DATA EXTRACT =>
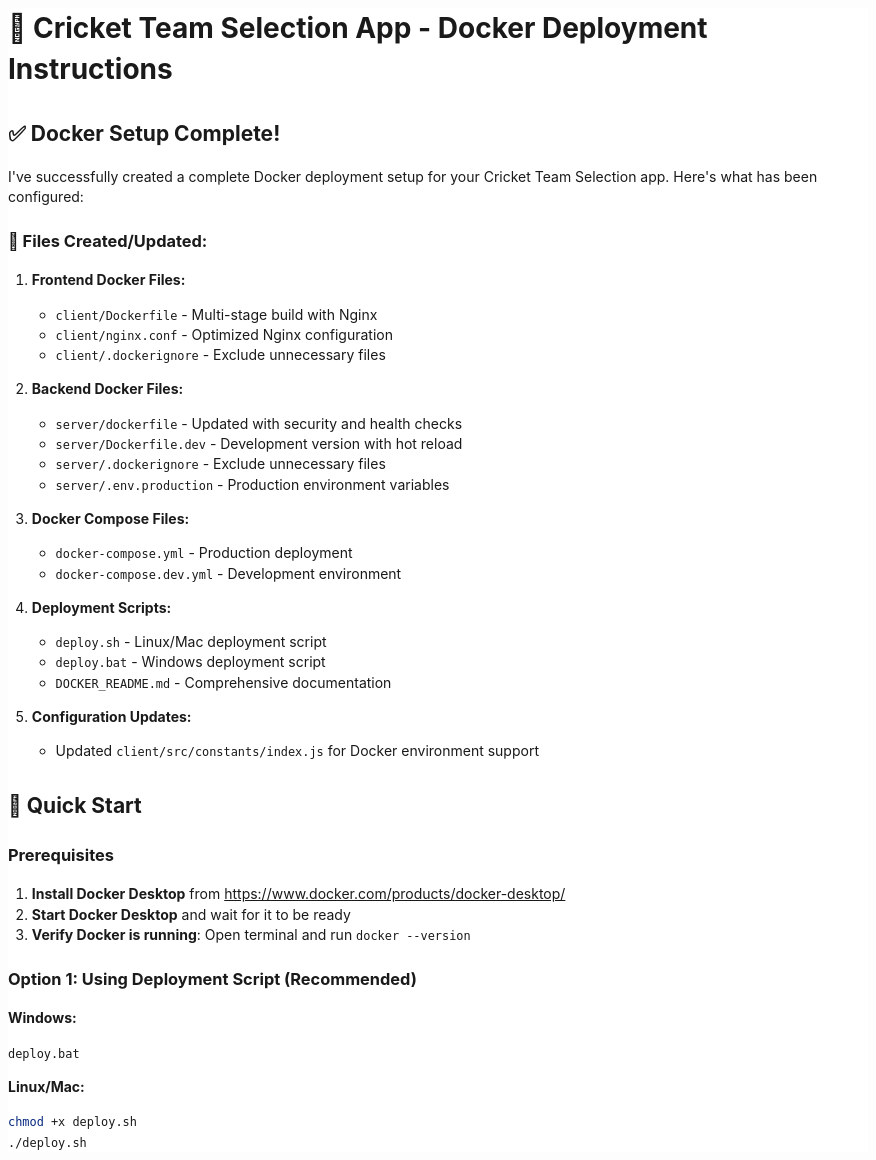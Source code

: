 # 🏏 Cricket Team Selection App - Docker Deployment Instructions

## ✅ Docker Setup Complete!

I've successfully created a complete Docker deployment setup for your Cricket Team Selection app. Here's what has been configured:

### 📁 Files Created/Updated:

1. **Frontend Docker Files:**
   - `client/Dockerfile` - Multi-stage build with Nginx
   - `client/nginx.conf` - Optimized Nginx configuration
   - `client/.dockerignore` - Exclude unnecessary files

2. **Backend Docker Files:**
   - `server/dockerfile` - Updated with security and health checks
   - `server/Dockerfile.dev` - Development version with hot reload
   - `server/.dockerignore` - Exclude unnecessary files
   - `server/.env.production` - Production environment variables

3. **Docker Compose Files:**
   - `docker-compose.yml` - Production deployment
   - `docker-compose.dev.yml` - Development environment

4. **Deployment Scripts:**
   - `deploy.sh` - Linux/Mac deployment script
   - `deploy.bat` - Windows deployment script
   - `DOCKER_README.md` - Comprehensive documentation

5. **Configuration Updates:**
   - Updated `client/src/constants/index.js` for Docker environment support

## 🚀 Quick Start

### Prerequisites
1. **Install Docker Desktop** from https://www.docker.com/products/docker-desktop/
2. **Start Docker Desktop** and wait for it to be ready
3. **Verify Docker is running**: Open terminal and run `docker --version`

### Option 1: Using Deployment Script (Recommended)

**Windows:**
```cmd
deploy.bat
```

**Linux/Mac:**
```bash
chmod +x deploy.sh
./deploy.sh
```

ABOUT THIS EXERCISE => Look above for the line containing "1. **Frontend Docker Files:**". Output from there through the line containing "Production environment variables", exactly and inclusively.

RESULT OF THE EXERCISE =>
1. **Frontend Docker Files:**
   - `client/Dockerfile` - Multi-stage build with Nginx
   - `client/nginx.conf` - Optimized Nginx configuration
   - `client/.dockerignore` - Exclude unnecessary files

2. **Backend Docker Files:**
   - `server/dockerfile` - Updated with security and health checks
   - `server/Dockerfile.dev` - Development version with hot reload
   - `server/.dockerignore` - Exclude unnecessary files
   - `server/.env.production` - Production environment variables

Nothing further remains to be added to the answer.